Sesudah negara Islam berdiri kuat. Turunlah
perintah zakat sebagai rukun ketiga dari kelima rukun Islam (arkanul Islam). Zakat ialah pengambilan
sebgian harta kepunyaan orang-orang yang mampu untuk menjadi milik orang yang
tidak mampu. Pengambilan wajib ini dilakukan pada tiap tahun sebagai iuaran
kemanusiaan dari orang-orang yang mampu untuk mencukupi hidup orang yang tidak
mampu. Negara dapat memaksa dengan hukum kekerasan supaya tiap orang yang mempunyai
harta menurut nishab (minimal) yang sudah ditetapkan menunaikan kewajiban
zakatnya.
1.2 Rumusan Masalah
1. Apakah
yang dimaksud dengan pengertian zakat?
2. Apakah
yang dimaksud dengan macam- macam zakat?
3. Apakah
yang dimaksud dengan sejarah zakat?
4. Siapakah
yang berhak menerima zakat?
5. Apakah
macam- macam zakat yang harus dipungut?
6. Apakah
yang dimaksud dengan prinsip zakat?
7. Apakah
yang dimaksud dengan pemungutan zakat dan keuangan negara?
1.3
Tujuan Penulisan
1. Memahami
dan mempelajari pengertian zakat.
2. Memahami
dan mempelajari macam - macam zakat.
3. Memahami
dan mempelajari sejarah zakat.
4. Memahami
dan mempelajari yang berhak menerima zakat.
5. Memahami
dan mempelajari macam- macam zakat yang harus dipungut.
6. Memahami
dan mempelajari prinsip zakat.
7. Memahami
dan mempelajari pemungutan zakat dan keuangan negara.
PEMBAHASAN
2.1
Pengertian Zakat
Zakat
menurut lughah (bahasa), berarti nama’=
kesuburan, thaharah = kesucian, barakah = keberkatan dan berarti juga tazkiyah tathier = mensucikan. Syara’

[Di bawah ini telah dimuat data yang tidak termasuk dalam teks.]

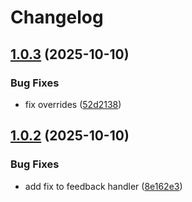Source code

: # Changelog

## [1.0.3](https://github.com/muralimanoharv/material-ai/compare/v1.0.2...v1.0.3) (2025-10-10)


### Bug Fixes

* fix overrides ([52d2138](https://github.com/muralimanoharv/material-ai/commit/52d213800f33ef574d0632e79f2f32e77d9f9526))

## [1.0.2](https://github.com/muralimanoharv/material-ai/compare/v1.0.1...v1.0.2) (2025-10-10)


### Bug Fixes

* add fix to feedback handler ([8e162e3](https://github.com/muralimanoharv/material-ai/commit/8e162e3cc1bd2e2ecfdaa71b8ed0509e8e37a332))
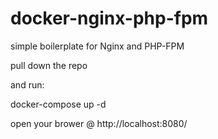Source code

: # docker-nginx-php-fpm
simple boilerplate for Nginx and PHP-FPM

pull down the repo 

and run:

docker-compose up -d

open your brower @ http://localhost:8080/ 
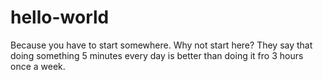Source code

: # hello-world
Because you have to start somewhere.
Why not start here? 
They say that doing something 5 minutes every day is better than doing it fro 3 hours once a week.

memakai kalimat tersebut dengan kedua-dua pengertian ini.
Pertama,
dinamakan pengeluaran harta ini dengan zakat, adalah karena zakat itu merupakan
suatu sebab yang diharap akan mendatangkan kesuburan atau menyuburkan pahala.
Karenanya dinamakanlah “harta yang dikeluarkan itu”, dengan zakat.
Kedua,
dinamakan harta yang dikeluarkan itu dengan zakat, adalah zakat itu merupakan
suatu kenyataan dan kesucian jiwa dan kekikiran dan kedosaan.
Al
Imam An Nawawi mengatakan, bahwa dinamakan pengeluaran ini dengan zakat, adalah
karena terdapat padanya makna yang dimaksudkan oleh bahasa (kesuburan).
Kalimat
zakat adalah suatu kalimat yang dipakai untuk dua arti: kesuburan dan suci.
Dia
dipakai untuk nama bagi sedekah yang wajib bagi sedekah yang sunat, nafakah,
kemaafan dan kebenaran. Demikian Ibnul ‘Arabi menjelaskan pengertian zakat.
Abu
Muhammad Ibnu Qutaibah mengatakan, bahwa: “lafadz zakat diambil dari kata zakah
yang berarti nama, = kesuburan dan penambahan.
Dinamai
harta itu dengan zakat, adalah karena dia menjadi sebab bagi kesuburan harta.
Abu
Hasan Al Wahidi mengatakan bahwa: “zakat itu mensucikan harta dan
memperbaikinya, serta menyuburkannya. Menurut pendapat yang lebih nyata, zakat
itu bermakna kesuburan dan penambahan serta perbaikan. Asal maknanya,
penambahan kebaikan.
Kalimat
“zakat” dalam alquran disebutkan secara ma’rifah sebanyak 30kali. 8kali
diantaranya terdapat dalam surat makiyah da selainnya terdapat dalam
surat-surat madaniyah. Dan tiadalah kalimat zakat terdapat berbareng dengan shalat
sebanyak 82 kali sebagai yang dikatakan oleh pengarang fiqhus-sunnah dan oleh
beberapa pengarang sebelumnya. Yang benar-benar bergandengan dengan shalat
hanyalah pada 28 tempat sahaja.
Dalam bahasa arab sering dikatakan:
“si anu seorang yang zaki, yakni: seorang yang bertambah-tambah kebajikannya.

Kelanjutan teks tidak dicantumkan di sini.